Each line of the material below is to be written out exactly. Leave out any picture.

- Opening Delimiter -

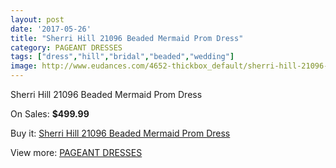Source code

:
```yaml
---
layout: post
date: '2017-05-26'
title: "Sherri Hill 21096 Beaded Mermaid Prom Dress"
category: PAGEANT DRESSES
tags: ["dress","hill","bridal","beaded","wedding"]
image: http://www.eudances.com/4652-thickbox_default/sherri-hill-21096-beaded-mermaid-prom-dress.jpg
---
```

Sherri Hill 21096 Beaded Mermaid Prom Dress

On Sales: **$499.99**
<a href="https://www.eudances.com/en/pageant-dresses/1567-sherri-hill-21096-beaded-mermaid-prom-dress.html"><amp-img layout="responsive" width="600" height="600" src="//www.eudances.com/4652-thickbox_default/sherri-hill-21096-beaded-mermaid-prom-dress.jpg" alt="Sherri Hill 21096 Beaded Mermaid Prom Dress 0" /></a>

Buy it: [Sherri Hill 21096 Beaded Mermaid Prom Dress](https://www.eudances.com/en/pageant-dresses/1567-sherri-hill-21096-beaded-mermaid-prom-dress.html "Sherri Hill 21096 Beaded Mermaid Prom Dress")

View more: [PAGEANT DRESSES](https://www.eudances.com/en/16-pageant-dresses "PAGEANT DRESSES")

- Closing Delimiter -

(OUTPUT OF THE TASK)
Source code

:
```yaml
---
layout: post
date: '2017-05-26'
title: "Sherri Hill 21096 Beaded Mermaid Prom Dress"
category: PAGEANT DRESSES
tags: ["dress","hill","bridal","beaded","wedding"]
image: http://www.eudances.com/4652-thickbox_default/sherri-hill-21096-beaded-mermaid-prom-dress.jpg
---
```

Sherri Hill 21096 Beaded Mermaid Prom Dress

On Sales: **$499.99**
<a href="https://www.eudances.com/en/pageant-dresses/1567-sherri-hill-21096-beaded-mermaid-prom-dress.html"><amp-img layout="responsive" width="600" height="600" src="//www.eudances.com/4652-thickbox_default/sherri-hill-21096-beaded-mermaid-prom-dress.jpg" alt="Sherri Hill 21096 Beaded Mermaid Prom Dress 0" /></a>

Buy it: [Sherri Hill 21096 Beaded Mermaid Prom Dress](https://www.eudances.com/en/pageant-dresses/1567-sherri-hill-21096-beaded-mermaid-prom-dress.html "Sherri Hill 21096 Beaded Mermaid Prom Dress")

View more: [PAGEANT DRESSES](https://www.eudances.com/en/16-pageant-dresses "PAGEANT DRESSES")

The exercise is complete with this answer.